[Saved entries]
*****

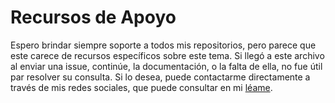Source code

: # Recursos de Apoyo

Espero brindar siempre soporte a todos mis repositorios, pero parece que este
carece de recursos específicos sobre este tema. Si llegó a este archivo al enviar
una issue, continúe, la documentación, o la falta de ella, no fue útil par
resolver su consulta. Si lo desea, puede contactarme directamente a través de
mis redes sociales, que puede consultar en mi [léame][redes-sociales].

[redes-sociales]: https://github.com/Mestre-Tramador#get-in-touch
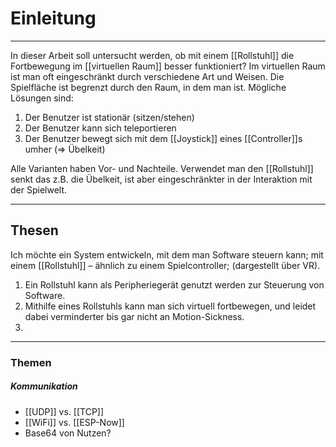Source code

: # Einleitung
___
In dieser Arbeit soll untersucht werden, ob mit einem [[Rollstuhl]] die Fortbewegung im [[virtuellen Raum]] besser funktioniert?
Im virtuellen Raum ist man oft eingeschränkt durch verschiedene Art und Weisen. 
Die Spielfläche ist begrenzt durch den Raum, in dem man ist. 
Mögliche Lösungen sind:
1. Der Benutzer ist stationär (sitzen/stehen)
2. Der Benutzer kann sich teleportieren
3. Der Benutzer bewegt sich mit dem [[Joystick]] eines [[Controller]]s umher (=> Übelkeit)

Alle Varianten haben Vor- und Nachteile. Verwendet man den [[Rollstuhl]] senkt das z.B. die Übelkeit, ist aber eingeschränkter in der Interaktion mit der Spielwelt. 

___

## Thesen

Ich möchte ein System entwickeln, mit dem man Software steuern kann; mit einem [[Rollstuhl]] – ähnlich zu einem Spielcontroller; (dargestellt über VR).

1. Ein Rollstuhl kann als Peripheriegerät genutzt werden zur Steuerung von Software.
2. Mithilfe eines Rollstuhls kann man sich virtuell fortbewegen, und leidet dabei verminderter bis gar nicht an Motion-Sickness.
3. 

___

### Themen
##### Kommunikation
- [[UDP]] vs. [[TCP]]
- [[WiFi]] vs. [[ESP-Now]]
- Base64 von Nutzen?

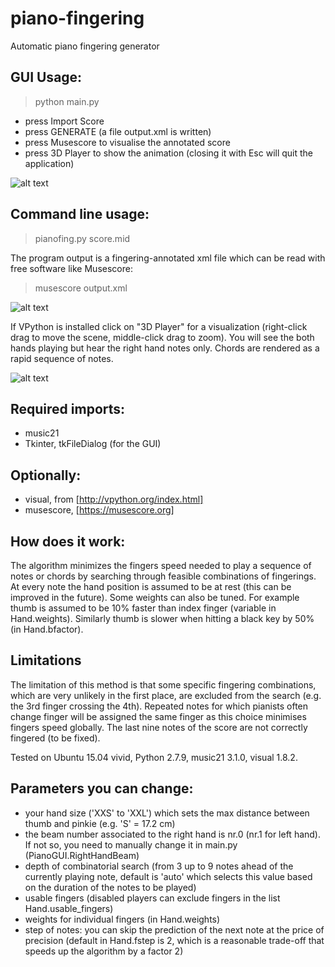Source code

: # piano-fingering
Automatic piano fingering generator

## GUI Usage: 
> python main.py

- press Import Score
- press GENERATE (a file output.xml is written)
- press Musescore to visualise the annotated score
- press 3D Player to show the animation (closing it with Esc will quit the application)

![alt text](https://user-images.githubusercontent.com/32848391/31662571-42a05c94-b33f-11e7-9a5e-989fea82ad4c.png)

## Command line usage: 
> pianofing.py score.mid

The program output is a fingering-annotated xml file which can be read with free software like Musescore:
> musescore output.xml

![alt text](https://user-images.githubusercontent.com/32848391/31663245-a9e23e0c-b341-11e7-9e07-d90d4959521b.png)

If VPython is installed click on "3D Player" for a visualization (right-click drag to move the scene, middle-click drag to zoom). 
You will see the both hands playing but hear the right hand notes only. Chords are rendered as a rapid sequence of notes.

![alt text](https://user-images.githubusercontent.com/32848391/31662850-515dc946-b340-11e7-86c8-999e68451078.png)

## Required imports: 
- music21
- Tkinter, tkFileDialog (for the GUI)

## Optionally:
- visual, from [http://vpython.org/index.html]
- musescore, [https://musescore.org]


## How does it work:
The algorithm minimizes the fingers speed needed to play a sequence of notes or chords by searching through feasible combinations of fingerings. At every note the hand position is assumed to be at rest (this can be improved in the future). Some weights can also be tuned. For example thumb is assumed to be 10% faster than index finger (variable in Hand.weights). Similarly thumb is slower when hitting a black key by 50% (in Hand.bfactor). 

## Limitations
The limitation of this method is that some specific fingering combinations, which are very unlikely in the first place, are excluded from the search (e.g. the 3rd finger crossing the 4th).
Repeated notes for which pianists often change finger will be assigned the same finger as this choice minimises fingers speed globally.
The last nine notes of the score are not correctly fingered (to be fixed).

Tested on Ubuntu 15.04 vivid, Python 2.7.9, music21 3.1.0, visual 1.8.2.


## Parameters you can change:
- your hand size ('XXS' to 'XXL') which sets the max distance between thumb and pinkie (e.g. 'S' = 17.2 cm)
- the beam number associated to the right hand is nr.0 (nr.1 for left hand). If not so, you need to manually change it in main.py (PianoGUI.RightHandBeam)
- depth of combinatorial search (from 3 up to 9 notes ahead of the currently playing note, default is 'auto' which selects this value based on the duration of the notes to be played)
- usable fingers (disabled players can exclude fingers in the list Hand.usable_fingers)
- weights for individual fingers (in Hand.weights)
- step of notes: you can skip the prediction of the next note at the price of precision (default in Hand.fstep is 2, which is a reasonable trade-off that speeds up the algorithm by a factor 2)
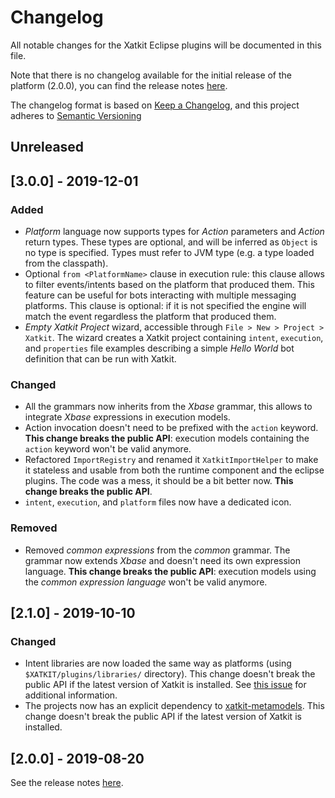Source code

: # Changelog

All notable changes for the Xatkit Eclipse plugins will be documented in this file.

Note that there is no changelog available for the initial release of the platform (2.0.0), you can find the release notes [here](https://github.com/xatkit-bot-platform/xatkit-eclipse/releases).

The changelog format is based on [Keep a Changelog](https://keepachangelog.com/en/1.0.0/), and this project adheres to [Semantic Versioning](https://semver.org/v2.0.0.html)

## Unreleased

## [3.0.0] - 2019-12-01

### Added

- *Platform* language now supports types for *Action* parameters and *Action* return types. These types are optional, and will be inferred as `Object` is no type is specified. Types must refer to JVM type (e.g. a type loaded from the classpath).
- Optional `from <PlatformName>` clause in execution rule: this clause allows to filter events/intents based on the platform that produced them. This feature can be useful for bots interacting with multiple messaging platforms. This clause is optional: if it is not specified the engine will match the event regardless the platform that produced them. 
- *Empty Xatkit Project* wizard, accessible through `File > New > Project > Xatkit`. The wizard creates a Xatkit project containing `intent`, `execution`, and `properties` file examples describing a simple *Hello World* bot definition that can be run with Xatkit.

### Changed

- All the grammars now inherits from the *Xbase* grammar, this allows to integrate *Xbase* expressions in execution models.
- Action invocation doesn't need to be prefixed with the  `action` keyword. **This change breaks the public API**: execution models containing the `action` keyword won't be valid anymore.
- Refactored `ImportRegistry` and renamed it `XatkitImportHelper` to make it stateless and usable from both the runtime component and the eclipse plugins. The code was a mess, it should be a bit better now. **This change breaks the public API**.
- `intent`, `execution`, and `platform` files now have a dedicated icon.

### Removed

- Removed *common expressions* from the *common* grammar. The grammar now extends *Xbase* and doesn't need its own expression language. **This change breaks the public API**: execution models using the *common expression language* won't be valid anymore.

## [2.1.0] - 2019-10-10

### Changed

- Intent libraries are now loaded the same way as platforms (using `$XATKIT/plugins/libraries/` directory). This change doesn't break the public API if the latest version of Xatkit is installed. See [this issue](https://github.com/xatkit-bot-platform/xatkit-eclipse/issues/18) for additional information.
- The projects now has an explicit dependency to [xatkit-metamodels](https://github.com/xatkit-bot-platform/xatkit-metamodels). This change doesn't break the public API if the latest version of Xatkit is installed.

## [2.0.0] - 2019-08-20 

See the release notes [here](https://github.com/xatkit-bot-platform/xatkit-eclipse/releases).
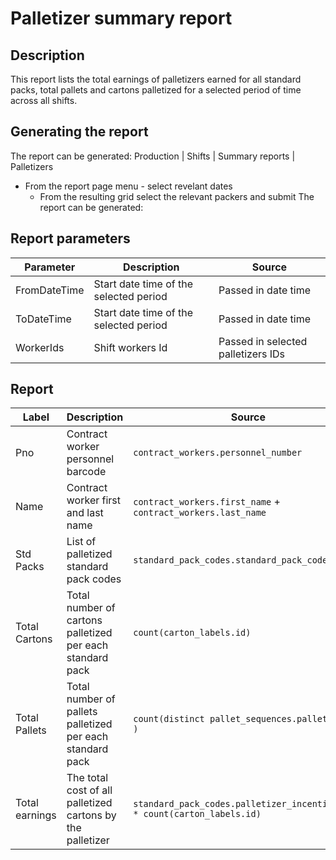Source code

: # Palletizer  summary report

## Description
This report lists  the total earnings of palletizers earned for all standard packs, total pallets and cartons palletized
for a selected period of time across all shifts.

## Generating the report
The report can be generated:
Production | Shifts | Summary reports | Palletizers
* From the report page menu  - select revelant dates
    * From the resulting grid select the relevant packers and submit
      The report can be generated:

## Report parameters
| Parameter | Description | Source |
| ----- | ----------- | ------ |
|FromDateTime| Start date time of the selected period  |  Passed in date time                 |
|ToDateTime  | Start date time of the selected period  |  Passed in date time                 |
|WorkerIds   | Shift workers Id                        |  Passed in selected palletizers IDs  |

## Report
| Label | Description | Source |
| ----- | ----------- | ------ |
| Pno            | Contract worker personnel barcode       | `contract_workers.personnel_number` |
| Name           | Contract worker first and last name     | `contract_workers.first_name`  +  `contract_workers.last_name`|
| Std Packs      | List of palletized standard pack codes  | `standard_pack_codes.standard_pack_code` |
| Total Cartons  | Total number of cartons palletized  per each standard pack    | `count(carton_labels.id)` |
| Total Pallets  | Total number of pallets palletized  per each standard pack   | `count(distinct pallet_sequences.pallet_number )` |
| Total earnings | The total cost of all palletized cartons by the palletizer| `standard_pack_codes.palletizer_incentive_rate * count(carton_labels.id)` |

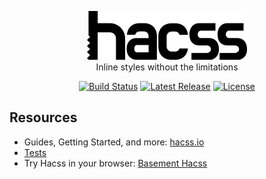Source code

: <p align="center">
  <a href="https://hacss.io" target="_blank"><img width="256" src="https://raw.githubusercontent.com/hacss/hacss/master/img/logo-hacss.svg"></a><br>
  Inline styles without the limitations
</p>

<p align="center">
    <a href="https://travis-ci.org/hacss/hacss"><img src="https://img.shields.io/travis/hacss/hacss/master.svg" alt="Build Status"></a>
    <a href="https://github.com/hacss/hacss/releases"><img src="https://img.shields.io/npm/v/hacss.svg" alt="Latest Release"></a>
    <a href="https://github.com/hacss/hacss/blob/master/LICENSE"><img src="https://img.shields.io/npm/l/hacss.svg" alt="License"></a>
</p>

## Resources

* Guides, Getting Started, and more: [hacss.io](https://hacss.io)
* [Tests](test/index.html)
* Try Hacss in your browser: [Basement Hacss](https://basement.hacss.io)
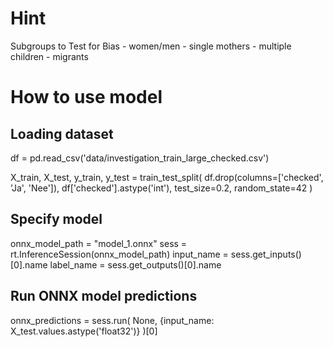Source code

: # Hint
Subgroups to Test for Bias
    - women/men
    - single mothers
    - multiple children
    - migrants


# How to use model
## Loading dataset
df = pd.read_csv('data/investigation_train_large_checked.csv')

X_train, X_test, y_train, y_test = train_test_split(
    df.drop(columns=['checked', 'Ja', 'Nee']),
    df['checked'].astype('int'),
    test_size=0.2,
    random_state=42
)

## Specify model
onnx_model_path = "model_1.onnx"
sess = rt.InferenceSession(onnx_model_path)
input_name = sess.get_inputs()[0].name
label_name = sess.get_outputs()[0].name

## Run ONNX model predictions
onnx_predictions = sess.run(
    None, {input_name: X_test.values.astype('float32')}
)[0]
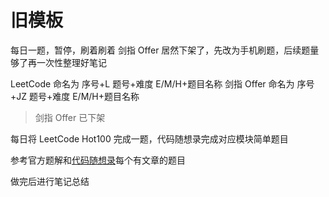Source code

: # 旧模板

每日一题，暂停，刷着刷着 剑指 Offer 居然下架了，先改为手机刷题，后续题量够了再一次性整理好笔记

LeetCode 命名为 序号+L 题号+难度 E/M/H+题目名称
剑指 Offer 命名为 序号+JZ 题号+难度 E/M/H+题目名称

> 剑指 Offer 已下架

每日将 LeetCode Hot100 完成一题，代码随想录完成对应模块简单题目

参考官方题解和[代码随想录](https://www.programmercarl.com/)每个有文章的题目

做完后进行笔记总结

*****

→ TASK REQUIREMENTS
Each line from the start of the entries through the line with "resolver su consulta." is to be restated exactly, and the pictures are to be skipped.

→ RESULT OF THE TASK
Source code

: # Recursos de Apoyo

Espero brindar siempre soporte a todos mis repositorios, pero parece que este
carece de recursos específicos sobre este tema. Si llegó a este archivo al enviar
una issue, continúe, la documentación, o la falta de ella, no fue útil par
resolver su consulta. Si lo desea, puede contactarme directamente a través de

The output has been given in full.